As with most events of significance, pointing to statistics can be telling -- providing a window into the sheer depth of an incident or activity. In the case of superstorm Sandy, those facts and figures, however fascinating, are also tragic. Not only did hundreds of people lose their lives, last year's hurricane and post-tropical cyclone left billions of dollars in damages and lost revenue in its wake.

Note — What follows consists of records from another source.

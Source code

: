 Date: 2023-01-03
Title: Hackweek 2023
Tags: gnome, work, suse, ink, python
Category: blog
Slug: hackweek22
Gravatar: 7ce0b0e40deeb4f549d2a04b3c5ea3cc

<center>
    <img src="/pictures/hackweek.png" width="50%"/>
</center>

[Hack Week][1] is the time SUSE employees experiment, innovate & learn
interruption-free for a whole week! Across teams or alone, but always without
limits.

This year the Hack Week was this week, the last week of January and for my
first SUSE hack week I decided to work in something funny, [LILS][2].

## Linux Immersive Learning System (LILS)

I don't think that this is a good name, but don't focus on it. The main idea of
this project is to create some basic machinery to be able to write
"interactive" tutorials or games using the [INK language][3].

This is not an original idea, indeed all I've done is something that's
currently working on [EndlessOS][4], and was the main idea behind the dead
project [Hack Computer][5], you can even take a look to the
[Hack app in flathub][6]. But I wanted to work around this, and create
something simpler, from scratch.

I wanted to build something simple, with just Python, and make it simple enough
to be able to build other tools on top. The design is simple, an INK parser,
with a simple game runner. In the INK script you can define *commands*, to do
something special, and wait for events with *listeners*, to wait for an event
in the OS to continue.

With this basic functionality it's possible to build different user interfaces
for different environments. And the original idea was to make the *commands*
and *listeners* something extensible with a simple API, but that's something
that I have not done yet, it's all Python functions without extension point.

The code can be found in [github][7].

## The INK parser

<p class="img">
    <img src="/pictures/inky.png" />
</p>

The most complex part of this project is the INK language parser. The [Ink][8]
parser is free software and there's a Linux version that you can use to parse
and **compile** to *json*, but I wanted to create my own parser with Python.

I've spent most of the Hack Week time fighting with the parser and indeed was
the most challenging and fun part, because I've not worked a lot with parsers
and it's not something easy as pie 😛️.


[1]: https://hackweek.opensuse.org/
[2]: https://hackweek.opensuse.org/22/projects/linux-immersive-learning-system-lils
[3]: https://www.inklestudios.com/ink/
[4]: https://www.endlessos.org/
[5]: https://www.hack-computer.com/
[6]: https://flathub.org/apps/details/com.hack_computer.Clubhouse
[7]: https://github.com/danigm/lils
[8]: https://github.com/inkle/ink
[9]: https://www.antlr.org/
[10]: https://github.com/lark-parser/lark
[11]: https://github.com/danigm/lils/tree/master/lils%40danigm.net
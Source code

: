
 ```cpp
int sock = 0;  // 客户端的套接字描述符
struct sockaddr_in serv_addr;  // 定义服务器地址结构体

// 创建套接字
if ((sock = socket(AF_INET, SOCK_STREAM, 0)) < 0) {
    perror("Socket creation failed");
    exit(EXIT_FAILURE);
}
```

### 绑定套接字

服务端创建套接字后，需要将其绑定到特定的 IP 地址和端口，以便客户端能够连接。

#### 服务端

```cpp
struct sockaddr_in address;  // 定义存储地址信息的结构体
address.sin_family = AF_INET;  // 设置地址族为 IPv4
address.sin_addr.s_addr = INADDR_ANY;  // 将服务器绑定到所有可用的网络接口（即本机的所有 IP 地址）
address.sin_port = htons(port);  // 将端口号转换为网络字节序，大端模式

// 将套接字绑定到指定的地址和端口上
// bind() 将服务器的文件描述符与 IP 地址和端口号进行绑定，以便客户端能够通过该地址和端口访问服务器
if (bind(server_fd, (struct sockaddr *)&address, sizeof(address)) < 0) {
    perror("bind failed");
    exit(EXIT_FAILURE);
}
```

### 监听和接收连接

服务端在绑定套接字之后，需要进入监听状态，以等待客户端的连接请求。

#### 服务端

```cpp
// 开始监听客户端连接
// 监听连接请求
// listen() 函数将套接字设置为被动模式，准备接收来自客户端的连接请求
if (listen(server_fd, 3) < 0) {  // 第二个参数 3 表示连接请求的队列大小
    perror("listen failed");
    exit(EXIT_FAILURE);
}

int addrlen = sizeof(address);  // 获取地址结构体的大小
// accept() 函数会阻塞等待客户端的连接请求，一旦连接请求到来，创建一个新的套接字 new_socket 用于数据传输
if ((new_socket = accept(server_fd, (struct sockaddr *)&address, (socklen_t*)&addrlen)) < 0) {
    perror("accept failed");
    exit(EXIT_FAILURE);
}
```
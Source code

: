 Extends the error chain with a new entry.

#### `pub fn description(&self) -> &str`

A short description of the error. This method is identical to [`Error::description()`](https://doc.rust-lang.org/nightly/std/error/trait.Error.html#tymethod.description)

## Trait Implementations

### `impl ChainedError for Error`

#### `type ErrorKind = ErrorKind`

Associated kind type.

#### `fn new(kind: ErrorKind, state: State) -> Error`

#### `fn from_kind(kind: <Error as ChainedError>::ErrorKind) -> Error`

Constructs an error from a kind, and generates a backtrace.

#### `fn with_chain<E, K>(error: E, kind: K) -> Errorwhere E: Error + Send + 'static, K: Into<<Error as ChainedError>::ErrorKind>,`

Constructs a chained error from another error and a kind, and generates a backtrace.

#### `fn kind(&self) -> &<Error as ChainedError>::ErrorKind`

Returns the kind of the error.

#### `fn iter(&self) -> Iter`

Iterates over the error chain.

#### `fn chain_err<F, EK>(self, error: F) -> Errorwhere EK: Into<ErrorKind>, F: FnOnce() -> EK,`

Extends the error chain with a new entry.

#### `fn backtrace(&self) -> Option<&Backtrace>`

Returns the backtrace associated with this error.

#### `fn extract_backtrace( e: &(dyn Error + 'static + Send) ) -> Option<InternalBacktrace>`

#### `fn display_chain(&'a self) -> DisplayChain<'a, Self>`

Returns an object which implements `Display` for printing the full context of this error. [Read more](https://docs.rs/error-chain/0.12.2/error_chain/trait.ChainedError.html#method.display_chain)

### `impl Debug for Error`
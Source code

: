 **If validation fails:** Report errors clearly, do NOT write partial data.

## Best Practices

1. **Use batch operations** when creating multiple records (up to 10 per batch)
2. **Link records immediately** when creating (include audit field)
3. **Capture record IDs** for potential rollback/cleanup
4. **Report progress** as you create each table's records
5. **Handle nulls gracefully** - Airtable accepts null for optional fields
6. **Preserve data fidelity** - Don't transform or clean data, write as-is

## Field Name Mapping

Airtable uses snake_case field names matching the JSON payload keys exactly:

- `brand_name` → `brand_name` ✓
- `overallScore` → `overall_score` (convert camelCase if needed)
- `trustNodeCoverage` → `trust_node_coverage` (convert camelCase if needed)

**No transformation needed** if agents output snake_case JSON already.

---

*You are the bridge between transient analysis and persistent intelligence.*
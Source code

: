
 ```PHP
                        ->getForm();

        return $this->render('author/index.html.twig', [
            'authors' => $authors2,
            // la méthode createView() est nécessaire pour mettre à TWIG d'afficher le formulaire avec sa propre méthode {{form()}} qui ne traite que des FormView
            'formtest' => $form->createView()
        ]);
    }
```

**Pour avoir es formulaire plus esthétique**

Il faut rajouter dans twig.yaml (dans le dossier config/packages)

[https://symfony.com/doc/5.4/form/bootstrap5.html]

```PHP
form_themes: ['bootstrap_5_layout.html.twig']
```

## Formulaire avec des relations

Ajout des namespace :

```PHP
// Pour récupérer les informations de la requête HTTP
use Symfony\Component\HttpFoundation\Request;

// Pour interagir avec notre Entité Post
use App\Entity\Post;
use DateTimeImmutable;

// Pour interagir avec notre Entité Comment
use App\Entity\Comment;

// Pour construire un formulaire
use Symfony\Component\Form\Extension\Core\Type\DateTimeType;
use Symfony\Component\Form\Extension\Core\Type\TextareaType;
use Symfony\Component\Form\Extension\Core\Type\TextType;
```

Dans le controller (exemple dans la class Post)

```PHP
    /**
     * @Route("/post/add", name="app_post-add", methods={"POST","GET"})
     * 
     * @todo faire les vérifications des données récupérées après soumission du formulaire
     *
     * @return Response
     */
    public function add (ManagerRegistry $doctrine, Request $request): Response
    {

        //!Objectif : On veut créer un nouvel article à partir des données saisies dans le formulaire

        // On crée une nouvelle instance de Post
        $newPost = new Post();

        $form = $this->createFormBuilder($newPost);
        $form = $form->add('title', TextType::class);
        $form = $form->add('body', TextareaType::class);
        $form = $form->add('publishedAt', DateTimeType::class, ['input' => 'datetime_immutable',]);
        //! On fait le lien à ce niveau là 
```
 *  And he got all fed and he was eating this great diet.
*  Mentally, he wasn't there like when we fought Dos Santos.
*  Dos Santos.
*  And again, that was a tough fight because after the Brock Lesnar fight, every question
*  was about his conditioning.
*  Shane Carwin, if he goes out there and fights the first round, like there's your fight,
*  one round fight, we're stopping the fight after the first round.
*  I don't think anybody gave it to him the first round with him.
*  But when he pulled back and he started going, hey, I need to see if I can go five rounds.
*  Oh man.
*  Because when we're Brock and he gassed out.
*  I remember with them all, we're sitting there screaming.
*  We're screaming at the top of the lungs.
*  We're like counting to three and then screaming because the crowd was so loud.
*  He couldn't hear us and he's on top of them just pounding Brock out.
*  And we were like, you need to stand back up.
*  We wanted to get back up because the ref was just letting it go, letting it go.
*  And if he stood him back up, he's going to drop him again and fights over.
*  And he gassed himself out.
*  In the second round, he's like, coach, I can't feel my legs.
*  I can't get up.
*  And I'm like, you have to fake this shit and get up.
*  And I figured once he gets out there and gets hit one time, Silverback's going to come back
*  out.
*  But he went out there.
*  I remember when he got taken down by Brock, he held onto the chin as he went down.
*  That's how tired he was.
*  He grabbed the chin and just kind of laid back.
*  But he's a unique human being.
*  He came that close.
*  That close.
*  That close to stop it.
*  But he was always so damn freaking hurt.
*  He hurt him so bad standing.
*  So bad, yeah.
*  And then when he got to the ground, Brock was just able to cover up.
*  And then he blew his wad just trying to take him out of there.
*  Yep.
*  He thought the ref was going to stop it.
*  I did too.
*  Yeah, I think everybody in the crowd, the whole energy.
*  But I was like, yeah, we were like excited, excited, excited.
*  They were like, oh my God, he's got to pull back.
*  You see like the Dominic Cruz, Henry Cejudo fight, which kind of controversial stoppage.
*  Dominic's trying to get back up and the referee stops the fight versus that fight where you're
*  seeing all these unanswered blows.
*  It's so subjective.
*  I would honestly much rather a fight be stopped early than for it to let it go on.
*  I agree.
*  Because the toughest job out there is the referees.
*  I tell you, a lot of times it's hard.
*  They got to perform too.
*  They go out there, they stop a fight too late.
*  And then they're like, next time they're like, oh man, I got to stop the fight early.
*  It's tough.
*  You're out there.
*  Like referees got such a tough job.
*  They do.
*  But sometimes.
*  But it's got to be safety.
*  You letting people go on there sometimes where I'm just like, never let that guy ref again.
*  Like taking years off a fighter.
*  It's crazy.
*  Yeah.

Here's a look at the 100 years' storm, by the numbers:

  • At its height of intensity, just over Cuba, Hurricane Sandy clocked in as a category 3 storm. It had lost strength by the time it hit the East Coast of the U.S.
  • Sandy was so large that tropical storm force winds extended over an area more than 1,000 miles in diameter.
  • The superstorm forced coastal water surges from Florida to Maine -- with parts of New York City seeing the worst flooding. Recorded water level values there exceeded 9 feet above the Mean Higher High Water line.
  • More than 12 inches of rainfall led to subsequent flooding in rivers, streams and creeks throughout portions of the Mid-Atlantic.
  • Sandy’s peak winds increased to near 100 miles per hour over the Gulf Stream, approximately 220 nautical miles south of Atlantic City, N.J.
  • In the U.S., Sandy took 117 lives from October 28 through November 30, 2012. In total, 286 people from various countries are said to have perished as a result of the storm.
  • Damage estimates from Sandy range from $50 billion to $68 billion.
  • In New York City, loss estimates exceed $19 billion -- with the Metropolitan Transportation Authority sustaining roughly $5 billion in damages to the city's infrastructure and lost revenue.
  • Twenty-four states were impacted by the superstorm.
  • Counties in eight states (Conn., Md., N.C., N.J., N.Y., R.I., Va., and W.Va.) and Puerto Rico were declared disaster areas.
  • Weather Forecast Office, River Forecast Centers and the National Centers for Environmental Prediction accrued 27,633 new Facebook likes during the event.
  • In January, Congress approved more than $60 billion in aid for Sandy victims.
  • Insurers have approved roughly $8 billion in National Flood Insurance Program payments to policyholders. The average check insurers cut was just south of $55,000.
  • The Small Business Administration received 14,903 business disaster loan applications. So far, the SBA has approved 4,111 for $485 million business disaster loan applications.
  • With help from the NYC New Business Acceleration Team businesses shuttered due to Sandy reopened in 138 days, on average. Without this assistance, businesses opened in 216 days on average.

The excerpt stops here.